With every mark kept, transcribe all of the records.

[Data records]
· · · · ·

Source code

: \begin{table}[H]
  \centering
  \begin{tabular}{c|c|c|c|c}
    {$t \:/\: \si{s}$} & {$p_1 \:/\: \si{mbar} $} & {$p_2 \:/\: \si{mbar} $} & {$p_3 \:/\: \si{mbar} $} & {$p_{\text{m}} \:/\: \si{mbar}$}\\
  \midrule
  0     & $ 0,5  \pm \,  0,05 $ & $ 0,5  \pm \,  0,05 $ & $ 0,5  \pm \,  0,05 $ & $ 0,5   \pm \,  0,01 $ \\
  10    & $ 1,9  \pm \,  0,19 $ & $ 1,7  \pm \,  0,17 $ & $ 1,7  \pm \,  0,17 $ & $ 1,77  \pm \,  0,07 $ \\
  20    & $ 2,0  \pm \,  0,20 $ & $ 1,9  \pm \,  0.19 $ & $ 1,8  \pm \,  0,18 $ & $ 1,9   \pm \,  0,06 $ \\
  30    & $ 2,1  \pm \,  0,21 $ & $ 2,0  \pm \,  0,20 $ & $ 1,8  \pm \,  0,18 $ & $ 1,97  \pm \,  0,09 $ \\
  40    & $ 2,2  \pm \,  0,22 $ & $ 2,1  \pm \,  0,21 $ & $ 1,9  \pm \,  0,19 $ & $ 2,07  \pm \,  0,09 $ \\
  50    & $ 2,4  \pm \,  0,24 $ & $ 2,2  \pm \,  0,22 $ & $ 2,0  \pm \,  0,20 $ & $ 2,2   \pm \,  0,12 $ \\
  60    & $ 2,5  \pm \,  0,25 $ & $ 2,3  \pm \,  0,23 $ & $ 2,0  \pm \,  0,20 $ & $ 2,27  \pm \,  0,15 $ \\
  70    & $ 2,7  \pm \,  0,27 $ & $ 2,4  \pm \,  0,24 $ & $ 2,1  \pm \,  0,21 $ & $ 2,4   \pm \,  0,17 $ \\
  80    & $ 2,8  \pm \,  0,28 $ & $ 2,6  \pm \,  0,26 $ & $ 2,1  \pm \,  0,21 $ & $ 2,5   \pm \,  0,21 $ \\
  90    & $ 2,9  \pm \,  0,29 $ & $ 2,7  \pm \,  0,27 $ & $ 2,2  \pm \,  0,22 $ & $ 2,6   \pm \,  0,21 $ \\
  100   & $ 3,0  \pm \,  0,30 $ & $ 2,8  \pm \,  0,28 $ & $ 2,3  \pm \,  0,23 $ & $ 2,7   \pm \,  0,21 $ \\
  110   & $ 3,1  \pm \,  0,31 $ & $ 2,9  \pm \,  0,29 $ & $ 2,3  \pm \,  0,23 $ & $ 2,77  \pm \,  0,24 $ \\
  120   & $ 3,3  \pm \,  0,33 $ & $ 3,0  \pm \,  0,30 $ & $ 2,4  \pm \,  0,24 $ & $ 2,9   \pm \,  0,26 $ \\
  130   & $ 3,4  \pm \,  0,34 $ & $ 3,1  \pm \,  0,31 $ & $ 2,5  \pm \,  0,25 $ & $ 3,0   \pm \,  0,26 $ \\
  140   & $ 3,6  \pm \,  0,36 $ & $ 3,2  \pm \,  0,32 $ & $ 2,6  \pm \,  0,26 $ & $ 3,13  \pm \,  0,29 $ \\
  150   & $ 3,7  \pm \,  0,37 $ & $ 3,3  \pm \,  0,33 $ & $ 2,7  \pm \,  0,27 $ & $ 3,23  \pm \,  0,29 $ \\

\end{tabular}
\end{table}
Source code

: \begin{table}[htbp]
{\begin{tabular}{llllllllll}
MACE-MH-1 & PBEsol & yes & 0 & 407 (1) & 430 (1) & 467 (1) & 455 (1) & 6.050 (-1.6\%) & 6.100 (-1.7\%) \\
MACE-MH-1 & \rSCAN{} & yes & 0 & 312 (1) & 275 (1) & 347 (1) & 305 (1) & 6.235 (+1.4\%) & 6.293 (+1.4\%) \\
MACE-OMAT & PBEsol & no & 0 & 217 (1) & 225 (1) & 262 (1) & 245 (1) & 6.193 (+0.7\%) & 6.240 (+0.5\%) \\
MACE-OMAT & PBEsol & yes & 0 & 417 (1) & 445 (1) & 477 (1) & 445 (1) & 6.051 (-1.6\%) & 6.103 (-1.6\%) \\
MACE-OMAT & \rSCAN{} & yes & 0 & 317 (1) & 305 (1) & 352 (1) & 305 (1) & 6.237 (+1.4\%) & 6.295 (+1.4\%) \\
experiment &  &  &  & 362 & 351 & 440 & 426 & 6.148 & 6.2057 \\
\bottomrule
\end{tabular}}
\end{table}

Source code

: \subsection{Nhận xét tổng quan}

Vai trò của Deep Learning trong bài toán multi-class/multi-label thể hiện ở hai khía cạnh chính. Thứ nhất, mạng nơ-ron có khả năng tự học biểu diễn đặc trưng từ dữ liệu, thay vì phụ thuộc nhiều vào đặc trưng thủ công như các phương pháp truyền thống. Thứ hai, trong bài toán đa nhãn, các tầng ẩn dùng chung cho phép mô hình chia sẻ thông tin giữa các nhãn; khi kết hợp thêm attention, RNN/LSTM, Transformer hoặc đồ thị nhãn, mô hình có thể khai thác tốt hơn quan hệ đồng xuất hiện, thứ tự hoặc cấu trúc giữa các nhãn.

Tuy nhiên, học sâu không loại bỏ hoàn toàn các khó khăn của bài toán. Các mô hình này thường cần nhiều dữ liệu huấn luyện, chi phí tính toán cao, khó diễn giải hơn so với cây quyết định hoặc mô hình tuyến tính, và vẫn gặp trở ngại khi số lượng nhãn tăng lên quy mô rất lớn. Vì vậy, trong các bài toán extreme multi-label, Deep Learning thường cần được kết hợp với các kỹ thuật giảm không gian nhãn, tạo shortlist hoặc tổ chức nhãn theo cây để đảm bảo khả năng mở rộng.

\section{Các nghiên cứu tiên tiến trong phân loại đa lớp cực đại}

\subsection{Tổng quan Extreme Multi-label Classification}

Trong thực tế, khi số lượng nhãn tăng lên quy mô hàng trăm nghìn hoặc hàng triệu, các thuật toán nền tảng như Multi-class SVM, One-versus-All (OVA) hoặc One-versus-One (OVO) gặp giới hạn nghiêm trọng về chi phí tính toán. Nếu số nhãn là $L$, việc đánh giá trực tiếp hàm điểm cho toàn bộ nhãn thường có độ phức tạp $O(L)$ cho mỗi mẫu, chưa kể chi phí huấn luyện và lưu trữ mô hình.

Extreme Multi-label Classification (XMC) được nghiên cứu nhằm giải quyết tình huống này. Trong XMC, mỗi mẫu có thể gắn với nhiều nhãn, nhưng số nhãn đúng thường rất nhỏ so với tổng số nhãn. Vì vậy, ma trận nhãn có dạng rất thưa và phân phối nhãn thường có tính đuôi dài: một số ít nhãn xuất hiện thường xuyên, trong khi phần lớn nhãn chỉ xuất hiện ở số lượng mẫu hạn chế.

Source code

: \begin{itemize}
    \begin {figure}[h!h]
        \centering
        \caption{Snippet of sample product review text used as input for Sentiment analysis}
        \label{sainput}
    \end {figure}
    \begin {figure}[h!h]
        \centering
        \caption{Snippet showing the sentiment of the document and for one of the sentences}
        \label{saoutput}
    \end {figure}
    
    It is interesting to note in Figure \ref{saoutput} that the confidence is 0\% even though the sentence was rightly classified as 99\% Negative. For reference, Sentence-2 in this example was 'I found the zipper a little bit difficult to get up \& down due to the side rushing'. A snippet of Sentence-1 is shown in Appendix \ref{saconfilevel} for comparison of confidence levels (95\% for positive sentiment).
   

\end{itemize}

· · · · ·

[Answer]
Source code

: \begin{table}[H]
  \centering
  \begin{tabular}{c|c|c|c|c}
    {$t \:/\: \si{s}$} & {$p_1 \:/\: \si{mbar} $} & {$p_2 \:/\: \si{mbar} $} & {$p_3 \:/\: \si{mbar} $} & {$p_{\text{m}} \:/\: \si{mbar}$}\\
  \midrule
  0     & $ 0,5  \pm \,  0,05 $ & $ 0,5  \pm \,  0,05 $ & $ 0,5  \pm \,  0,05 $ & $ 0,5   \pm \,  0,01 $ \\
  10    & $ 1,9  \pm \,  0,19 $ & $ 1,7  \pm \,  0,17 $ & $ 1,7  \pm \,  0,17 $ & $ 1,77  \pm \,  0,07 $ \\
  20    & $ 2,0  \pm \,  0,20 $ & $ 1,9  \pm \,  0.19 $ & $ 1,8  \pm \,  0,18 $ & $ 1,9   \pm \,  0,06 $ \\
  30    & $ 2,1  \pm \,  0,21 $ & $ 2,0  \pm \,  0,20 $ & $ 1,8  \pm \,  0,18 $ & $ 1,97  \pm \,  0,09 $ \\
  40    & $ 2,2  \pm \,  0,22 $ & $ 2,1  \pm \,  0,21 $ & $ 1,9  \pm \,  0,19 $ & $ 2,07  \pm \,  0,09 $ \\
  50    & $ 2,4  \pm \,  0,24 $ & $ 2,2  \pm \,  0,22 $ & $ 2,0  \pm \,  0,20 $ & $ 2,2   \pm \,  0,12 $ \\
  60    & $ 2,5  \pm \,  0,25 $ & $ 2,3  \pm \,  0,23 $ & $ 2,0  \pm \,  0,20 $ & $ 2,27  \pm \,  0,15 $ \\
  70    & $ 2,7  \pm \,  0,27 $ & $ 2,4  \pm \,  0,24 $ & $ 2,1  \pm \,  0,21 $ & $ 2,4   \pm \,  0,17 $ \\
  80    & $ 2,8  \pm \,  0,28 $ & $ 2,6  \pm \,  0,26 $ & $ 2,1  \pm \,  0,21 $ & $ 2,5   \pm \,  0,21 $ \\
  90    & $ 2,9  \pm \,  0,29 $ & $ 2,7  \pm \,  0,27 $ & $ 2,2  \pm \,  0,22 $ & $ 2,6   \pm \,  0,21 $ \\
  100   & $ 3,0  \pm \,  0,30 $ & $ 2,8  \pm \,  0,28 $ & $ 2,3  \pm \,  0,23 $ & $ 2,7   \pm \,  0,21 $ \\
  110   & $ 3,1  \pm \,  0,31 $ & $ 2,9  \pm \,  0,29 $ & $ 2,3  \pm \,  0,23 $ & $ 2,77  \pm \,  0,24 $ \\
  120   & $ 3,3  \pm \,  0,33 $ & $ 3,0  \pm \,  0,30 $ & $ 2,4  \pm \,  0,24 $ & $ 2,9   \pm \,  0,26 $ \\
  130   & $ 3,4  \pm \,  0,34 $ & $ 3,1  \pm \,  0,31 $ & $ 2,5  \pm \,  0,25 $ & $ 3,0   \pm \,  0,26 $ \\
  140   & $ 3,6  \pm \,  0,36 $ & $ 3,2  \pm \,  0,32 $ & $ 2,6  \pm \,  0,26 $ & $ 3,13  \pm \,  0,29 $ \\
  150   & $ 3,7  \pm \,  0,37 $ & $ 3,3  \pm \,  0,33 $ & $ 2,7  \pm \,  0,27 $ & $ 3,23  \pm \,  0,29 $ \\

\end{tabular}
\end{table}
Source code

: \begin{table}[htbp]
{\begin{tabular}{llllllllll}
MACE-MH-1 & PBEsol & yes & 0 & 407 (1) & 430 (1) & 467 (1) & 455 (1) & 6.050 (-1.6\%) & 6.100 (-1.7\%) \\
MACE-MH-1 & \rSCAN{} & yes & 0 & 312 (1) & 275 (1) & 347 (1) & 305 (1) & 6.235 (+1.4\%) & 6.293 (+1.4\%) \\
MACE-OMAT & PBEsol & no & 0 & 217 (1) & 225 (1) & 262 (1) & 245 (1) & 6.193 (+0.7\%) & 6.240 (+0.5\%) \\
MACE-OMAT & PBEsol & yes & 0 & 417 (1) & 445 (1) & 477 (1) & 445 (1) & 6.051 (-1.6\%) & 6.103 (-1.6\%) \\
MACE-OMAT & \rSCAN{} & yes & 0 & 317 (1) & 305 (1) & 352 (1) & 305 (1) & 6.237 (+1.4\%) & 6.295 (+1.4\%) \\
experiment &  &  &  & 362 & 351 & 440 & 426 & 6.148 & 6.2057 \\
\bottomrule
\end{tabular}}
\end{table}

Source code

: \subsection{Nhận xét tổng quan}

Vai trò của Deep Learning trong bài toán multi-class/multi-label thể hiện ở hai khía cạnh chính. Thứ nhất, mạng nơ-ron có khả năng tự học biểu diễn đặc trưng từ dữ liệu, thay vì phụ thuộc nhiều vào đặc trưng thủ công như các phương pháp truyền thống. Thứ hai, trong bài toán đa nhãn, các tầng ẩn dùng chung cho phép mô hình chia sẻ thông tin giữa các nhãn; khi kết hợp thêm attention, RNN/LSTM, Transformer hoặc đồ thị nhãn, mô hình có thể khai thác tốt hơn quan hệ đồng xuất hiện, thứ tự hoặc cấu trúc giữa các nhãn.

Tuy nhiên, học sâu không loại bỏ hoàn toàn các khó khăn của bài toán. Các mô hình này thường cần nhiều dữ liệu huấn luyện, chi phí tính toán cao, khó diễn giải hơn so với cây quyết định hoặc mô hình tuyến tính, và vẫn gặp trở ngại khi số lượng nhãn tăng lên quy mô rất lớn. Vì vậy, trong các bài toán extreme multi-label, Deep Learning thường cần được kết hợp với các kỹ thuật giảm không gian nhãn, tạo shortlist hoặc tổ chức nhãn theo cây để đảm bảo khả năng mở rộng.

\section{Các nghiên cứu tiên tiến trong phân loại đa lớp cực đại}

\subsection{Tổng quan Extreme Multi-label Classification}

Trong thực tế, khi số lượng nhãn tăng lên quy mô hàng trăm nghìn hoặc hàng triệu, các thuật toán nền tảng như Multi-class SVM, One-versus-All (OVA) hoặc One-versus-One (OVO) gặp giới hạn nghiêm trọng về chi phí tính toán. Nếu số nhãn là $L$, việc đánh giá trực tiếp hàm điểm cho toàn bộ nhãn thường có độ phức tạp $O(L)$ cho mỗi mẫu, chưa kể chi phí huấn luyện và lưu trữ mô hình.

Extreme Multi-label Classification (XMC) được nghiên cứu nhằm giải quyết tình huống này. Trong XMC, mỗi mẫu có thể gắn với nhiều nhãn, nhưng số nhãn đúng thường rất nhỏ so với tổng số nhãn. Vì vậy, ma trận nhãn có dạng rất thưa và phân phối nhãn thường có tính đuôi dài: một số ít nhãn xuất hiện thường xuyên, trong khi phần lớn nhãn chỉ xuất hiện ở số lượng mẫu hạn chế.

Source code

: \begin{itemize}
    \begin {figure}[h!h]
        \centering
        \caption{Snippet of sample product review text used as input for Sentiment analysis}
        \label{sainput}
    \end {figure}
    \begin {figure}[h!h]
        \centering
        \caption{Snippet showing the sentiment of the document and for one of the sentences}
        \label{saoutput}
    \end {figure}
    
    It is interesting to note in Figure \ref{saoutput} that the confidence is 0\% even though the sentence was rightly classified as 99\% Negative. For reference, Sentence-2 in this example was 'I found the zipper a little bit difficult to get up \& down due to the side rushing'. A snippet of Sentence-1 is shown in Appendix \ref{saconfilevel} for comparison of confidence levels (95\% for positive sentiment).
   

\end{itemize}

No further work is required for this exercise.